Instructions to follow:
The output is the line holding "2.參與都市更新：本期計參與" and all lines after it to the end of the records below; restate them unchanged and add nothing.
- - - - -
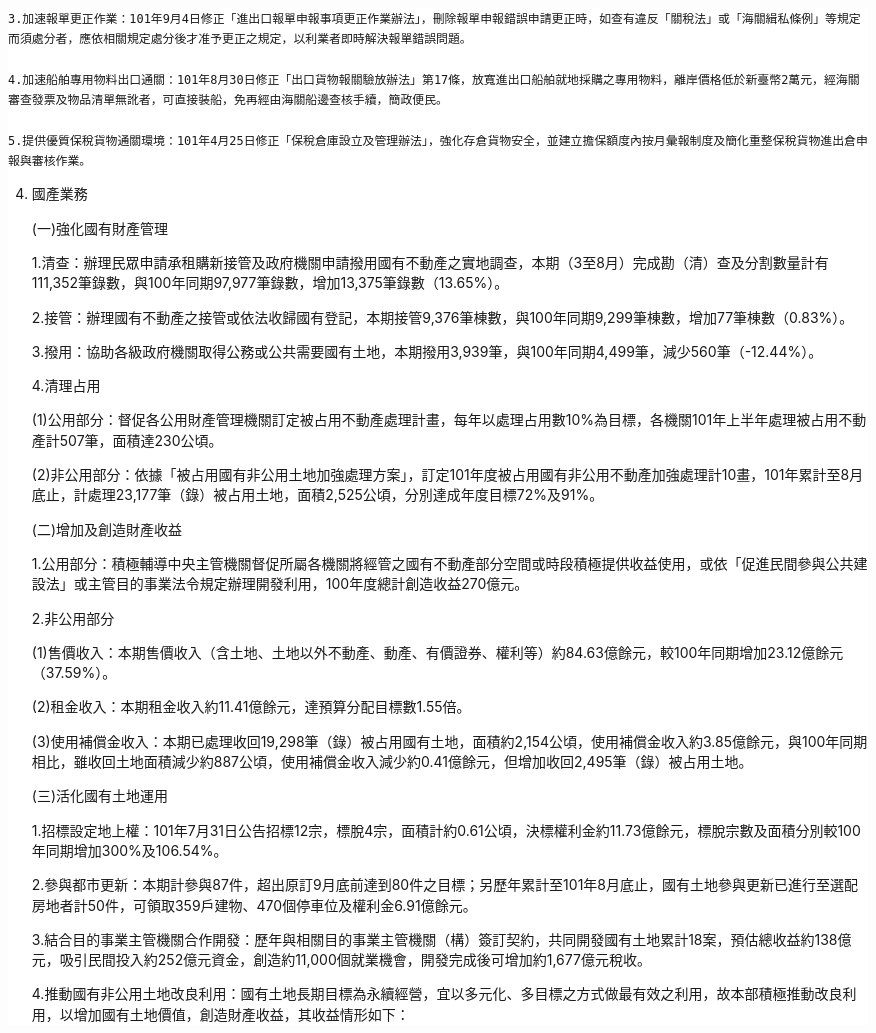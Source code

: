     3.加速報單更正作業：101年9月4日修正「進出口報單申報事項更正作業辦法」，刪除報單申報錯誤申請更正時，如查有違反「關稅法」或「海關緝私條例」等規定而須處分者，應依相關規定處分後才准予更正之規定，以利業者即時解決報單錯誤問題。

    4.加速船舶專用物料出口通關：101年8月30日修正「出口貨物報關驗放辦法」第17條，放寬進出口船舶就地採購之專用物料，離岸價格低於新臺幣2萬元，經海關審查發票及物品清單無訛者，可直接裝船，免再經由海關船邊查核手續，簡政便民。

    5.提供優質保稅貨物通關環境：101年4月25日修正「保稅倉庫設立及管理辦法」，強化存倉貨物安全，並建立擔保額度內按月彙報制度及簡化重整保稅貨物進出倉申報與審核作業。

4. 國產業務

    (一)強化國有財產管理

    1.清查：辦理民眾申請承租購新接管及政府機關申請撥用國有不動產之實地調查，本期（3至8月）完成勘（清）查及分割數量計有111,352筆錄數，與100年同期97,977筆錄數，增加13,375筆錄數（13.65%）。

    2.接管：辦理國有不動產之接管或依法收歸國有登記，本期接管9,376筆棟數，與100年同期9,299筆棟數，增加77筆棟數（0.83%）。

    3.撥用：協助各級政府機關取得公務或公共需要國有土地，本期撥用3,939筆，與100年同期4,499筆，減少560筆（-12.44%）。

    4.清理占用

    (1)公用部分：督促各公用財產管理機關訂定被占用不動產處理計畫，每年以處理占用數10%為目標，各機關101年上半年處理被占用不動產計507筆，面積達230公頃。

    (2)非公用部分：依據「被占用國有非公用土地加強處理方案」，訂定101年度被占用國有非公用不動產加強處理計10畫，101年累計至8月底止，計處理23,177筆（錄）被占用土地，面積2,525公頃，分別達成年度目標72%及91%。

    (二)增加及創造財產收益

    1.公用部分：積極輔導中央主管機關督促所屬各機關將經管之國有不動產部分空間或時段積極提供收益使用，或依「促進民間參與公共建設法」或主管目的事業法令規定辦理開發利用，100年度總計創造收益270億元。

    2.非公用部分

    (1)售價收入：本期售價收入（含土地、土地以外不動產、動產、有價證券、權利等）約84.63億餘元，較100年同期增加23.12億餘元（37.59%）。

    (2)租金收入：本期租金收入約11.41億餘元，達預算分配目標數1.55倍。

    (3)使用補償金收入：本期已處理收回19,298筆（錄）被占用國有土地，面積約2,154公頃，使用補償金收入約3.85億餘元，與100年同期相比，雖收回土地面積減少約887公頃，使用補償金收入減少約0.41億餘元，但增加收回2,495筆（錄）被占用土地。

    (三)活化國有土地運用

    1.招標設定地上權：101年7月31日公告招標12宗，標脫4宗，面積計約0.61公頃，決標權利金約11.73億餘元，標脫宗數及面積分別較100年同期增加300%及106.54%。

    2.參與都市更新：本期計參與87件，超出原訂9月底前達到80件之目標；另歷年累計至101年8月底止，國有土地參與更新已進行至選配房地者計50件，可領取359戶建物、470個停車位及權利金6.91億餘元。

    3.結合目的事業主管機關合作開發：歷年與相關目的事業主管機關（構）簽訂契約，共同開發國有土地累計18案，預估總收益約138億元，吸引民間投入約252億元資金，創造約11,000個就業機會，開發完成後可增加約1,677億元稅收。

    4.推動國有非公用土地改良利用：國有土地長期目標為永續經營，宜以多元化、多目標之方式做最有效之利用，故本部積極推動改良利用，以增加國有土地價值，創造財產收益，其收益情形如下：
- - - - -
Worked solution:
    2.參與都市更新：本期計參與87件，超出原訂9月底前達到80件之目標；另歷年累計至101年8月底止，國有土地參與更新已進行至選配房地者計50件，可領取359戶建物、470個停車位及權利金6.91億餘元。

    3.結合目的事業主管機關合作開發：歷年與相關目的事業主管機關（構）簽訂契約，共同開發國有土地累計18案，預估總收益約138億元，吸引民間投入約252億元資金，創造約11,000個就業機會，開發完成後可增加約1,677億元稅收。

    4.推動國有非公用土地改良利用：國有土地長期目標為永續經營，宜以多元化、多目標之方式做最有效之利用，故本部積極推動改良利用，以增加國有土地價值，創造財產收益，其收益情形如下：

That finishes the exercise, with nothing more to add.